En cuanto llegué a casa, bajé al sótano con la estatuilla de un elefante que me había traído de África muchos años atrás. Sujeté a la pared un papel blanco, encendí un farol y coloqué el elefante. Enseguida se convirtió en un gigante cuyo cuerpo rebasaba los márgenes del papel. Cambiando la lámpara de lugar y distanciándola más de la estatuilla pude perfilar con un rotulador las sombras plasmadas en el papel. Cuando encendí la luz del techo, allí estaba el elefante, en la pared, sin contacto alguno con el suelo, como los animales representados en las cuevas.
Le pinté un ojo a mano alzada, puede que no del todo en su sitio. Seguramente, lo que hacían los pintores de las cuevas era calcar. Ni siquiera necesitaban tener talento artístico. Aunque es menos probable, puede que también los niños pintaran el contorno de las sombras proyectadas.

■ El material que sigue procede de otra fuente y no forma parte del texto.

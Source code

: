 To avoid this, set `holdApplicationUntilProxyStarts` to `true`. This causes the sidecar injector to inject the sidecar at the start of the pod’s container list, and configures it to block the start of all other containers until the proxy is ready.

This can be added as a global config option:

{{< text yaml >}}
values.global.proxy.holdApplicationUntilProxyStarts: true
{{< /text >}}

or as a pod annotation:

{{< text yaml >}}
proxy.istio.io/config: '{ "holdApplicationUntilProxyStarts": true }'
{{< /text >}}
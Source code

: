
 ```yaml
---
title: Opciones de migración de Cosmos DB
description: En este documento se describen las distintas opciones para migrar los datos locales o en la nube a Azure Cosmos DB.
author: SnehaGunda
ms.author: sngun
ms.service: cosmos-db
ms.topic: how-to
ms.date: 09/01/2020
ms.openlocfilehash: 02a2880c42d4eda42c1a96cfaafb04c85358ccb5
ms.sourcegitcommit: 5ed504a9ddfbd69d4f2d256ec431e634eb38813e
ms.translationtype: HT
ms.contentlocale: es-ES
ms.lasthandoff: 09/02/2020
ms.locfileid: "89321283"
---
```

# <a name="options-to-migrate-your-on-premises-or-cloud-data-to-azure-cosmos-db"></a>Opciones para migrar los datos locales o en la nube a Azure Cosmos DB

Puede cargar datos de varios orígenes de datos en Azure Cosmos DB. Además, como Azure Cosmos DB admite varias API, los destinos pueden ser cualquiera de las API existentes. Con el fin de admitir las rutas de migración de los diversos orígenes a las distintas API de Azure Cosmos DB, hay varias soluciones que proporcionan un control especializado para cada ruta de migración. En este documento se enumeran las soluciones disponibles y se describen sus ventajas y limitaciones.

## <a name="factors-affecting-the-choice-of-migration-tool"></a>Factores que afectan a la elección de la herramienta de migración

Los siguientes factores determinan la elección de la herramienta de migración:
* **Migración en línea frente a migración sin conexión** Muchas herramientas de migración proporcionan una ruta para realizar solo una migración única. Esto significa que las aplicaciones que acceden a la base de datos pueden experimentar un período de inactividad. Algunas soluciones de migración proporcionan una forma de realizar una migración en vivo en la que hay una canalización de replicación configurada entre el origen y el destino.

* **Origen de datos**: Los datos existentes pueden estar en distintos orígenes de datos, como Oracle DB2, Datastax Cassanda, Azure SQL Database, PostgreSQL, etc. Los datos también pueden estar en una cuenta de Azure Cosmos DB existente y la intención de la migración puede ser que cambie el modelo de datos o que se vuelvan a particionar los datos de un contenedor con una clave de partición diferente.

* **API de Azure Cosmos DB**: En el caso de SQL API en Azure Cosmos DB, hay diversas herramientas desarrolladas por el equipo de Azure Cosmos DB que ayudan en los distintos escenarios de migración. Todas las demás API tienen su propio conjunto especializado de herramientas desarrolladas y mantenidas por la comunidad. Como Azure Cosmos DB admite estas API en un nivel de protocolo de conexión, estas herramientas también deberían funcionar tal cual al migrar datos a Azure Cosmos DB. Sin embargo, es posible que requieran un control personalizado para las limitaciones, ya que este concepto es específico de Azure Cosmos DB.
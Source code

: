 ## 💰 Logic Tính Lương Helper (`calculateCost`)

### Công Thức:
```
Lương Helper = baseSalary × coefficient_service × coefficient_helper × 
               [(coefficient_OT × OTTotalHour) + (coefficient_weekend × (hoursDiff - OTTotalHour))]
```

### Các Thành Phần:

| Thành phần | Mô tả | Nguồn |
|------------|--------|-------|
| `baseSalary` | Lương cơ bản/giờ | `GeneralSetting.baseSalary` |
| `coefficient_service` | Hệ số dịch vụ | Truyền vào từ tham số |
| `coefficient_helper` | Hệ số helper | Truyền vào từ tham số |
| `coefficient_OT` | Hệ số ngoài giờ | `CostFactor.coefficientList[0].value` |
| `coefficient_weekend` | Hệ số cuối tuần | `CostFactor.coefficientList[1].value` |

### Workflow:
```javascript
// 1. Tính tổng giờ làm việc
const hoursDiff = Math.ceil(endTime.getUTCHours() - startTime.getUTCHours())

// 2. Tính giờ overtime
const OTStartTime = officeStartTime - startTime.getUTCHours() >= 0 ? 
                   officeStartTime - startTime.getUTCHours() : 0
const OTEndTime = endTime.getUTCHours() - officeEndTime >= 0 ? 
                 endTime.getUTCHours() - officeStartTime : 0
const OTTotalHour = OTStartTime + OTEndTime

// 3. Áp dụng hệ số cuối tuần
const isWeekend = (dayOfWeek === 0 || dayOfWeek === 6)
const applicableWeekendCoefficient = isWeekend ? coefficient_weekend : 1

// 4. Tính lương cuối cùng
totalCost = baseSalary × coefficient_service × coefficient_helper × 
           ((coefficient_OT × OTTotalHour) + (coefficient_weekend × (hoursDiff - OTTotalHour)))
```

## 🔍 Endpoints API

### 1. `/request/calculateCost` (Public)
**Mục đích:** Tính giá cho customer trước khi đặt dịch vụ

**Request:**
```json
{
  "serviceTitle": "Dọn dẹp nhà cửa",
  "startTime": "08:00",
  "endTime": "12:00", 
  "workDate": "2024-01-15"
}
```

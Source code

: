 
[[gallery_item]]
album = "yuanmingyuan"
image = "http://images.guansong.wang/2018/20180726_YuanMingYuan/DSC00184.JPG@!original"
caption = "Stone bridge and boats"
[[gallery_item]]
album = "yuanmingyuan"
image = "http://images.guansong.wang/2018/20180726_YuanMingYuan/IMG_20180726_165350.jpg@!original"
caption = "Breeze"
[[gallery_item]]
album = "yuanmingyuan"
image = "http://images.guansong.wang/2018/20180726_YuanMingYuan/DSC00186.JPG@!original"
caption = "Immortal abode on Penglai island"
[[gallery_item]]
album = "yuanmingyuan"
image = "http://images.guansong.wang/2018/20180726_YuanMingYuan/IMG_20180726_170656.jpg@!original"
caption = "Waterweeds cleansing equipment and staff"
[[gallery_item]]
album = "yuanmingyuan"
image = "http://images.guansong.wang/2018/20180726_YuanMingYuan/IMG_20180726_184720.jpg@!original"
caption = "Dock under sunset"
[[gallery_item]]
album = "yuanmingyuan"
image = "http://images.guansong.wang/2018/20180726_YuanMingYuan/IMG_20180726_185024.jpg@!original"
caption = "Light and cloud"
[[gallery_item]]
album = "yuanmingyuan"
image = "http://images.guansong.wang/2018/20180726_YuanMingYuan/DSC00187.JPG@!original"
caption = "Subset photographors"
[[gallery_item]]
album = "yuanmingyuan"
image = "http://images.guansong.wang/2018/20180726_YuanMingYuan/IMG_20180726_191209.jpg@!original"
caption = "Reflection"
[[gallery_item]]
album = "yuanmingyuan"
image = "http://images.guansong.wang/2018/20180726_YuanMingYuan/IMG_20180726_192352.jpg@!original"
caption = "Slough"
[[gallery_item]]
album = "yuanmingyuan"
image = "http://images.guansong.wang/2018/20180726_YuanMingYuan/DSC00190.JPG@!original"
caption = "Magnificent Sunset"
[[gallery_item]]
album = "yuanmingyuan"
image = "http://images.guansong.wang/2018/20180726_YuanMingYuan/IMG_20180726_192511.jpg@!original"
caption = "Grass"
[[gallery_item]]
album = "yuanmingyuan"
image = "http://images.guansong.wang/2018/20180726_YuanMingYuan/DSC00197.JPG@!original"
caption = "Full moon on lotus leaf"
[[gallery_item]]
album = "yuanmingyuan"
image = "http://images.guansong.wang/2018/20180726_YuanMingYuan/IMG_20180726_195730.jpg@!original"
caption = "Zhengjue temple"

Para mí fue una gran experiencia dar un paso más en el conocimiento de un mundo del que tan poco sabemos, aparte de esas representaciones de animales en los rincones más oscuros de las cuevas.
El ilustrador francés y su colega tenían, además, una idea muy audaz acerca de lo que significan los dibujos de esos animales. En lugar de defender que tengan relación con mundos simbólicos mágicos o religiosos, los autores del libro sugieren que esos dibujos pueden ser una conmemoración de los familiares muertos. Ignoramos si los hombres de aquella época tenían nombre, pero es probable. Y, de ser así, lo más verosímil es que fueran nombres de animales. ¿Podrían ser esas figuras de animales una suerte de pinturas mortuorias de fallecidos cuya memoria quería conservar la tribu, el grupo o el clan? Eso explicaría también por qué, a lo largo de miles de años, pintaron encima de esas pinturas, que quedaron tapadas por otras nuevas. Sería tan natural como lo que ocurre con nuestros cementerios, que se remodelan de forma periódica, con la consiguiente desaparición de las cruces o las lápidas antiguas.
Esta explicación de las pinturas rupestres no es, lógicamente, más que una suposición fascinante. Pero no es ése el caso del descubrimiento de la técnica de la proyección con luz, que, con bastante probabilidad, desvela el secreto del método utilizado por los pintores de las cuevas.
Al igual que otros niños, hubo un tiempo en que me dediqué a calcar diversos motivos, sin que por ello pueda asegurarse que tuviera dotes pictóricas.
La única valoración artística que podemos hacer de los pintores anónimos de las cuevas es, por supuesto, la de su habilidad a la hora de pintar a mano alzada un ojo, por ejemplo. Algunos están mejor ejecutados que otros. No sólo porque la localización sea anatómicamente más exacta, sino porque la expresión es más viva. Ningún ojo se parece a otro. La variación de cada pintor respondía a una elección artística.
El descubrimiento de la proyección de sombras no resta valor a las fascinantes imágenes de animales que, miles de años después, siguen cautivando nuestra mirada, ya sea en las láminas de un libro, en una película o en la cueva misma.
El arte siempre ha acompañado al hombre en su desarrollo, hasta convertirse en lo que es hoy.
Y para seguir desarrollándose en el futuro. Hasta convertirse en algo nuevo e inesperado.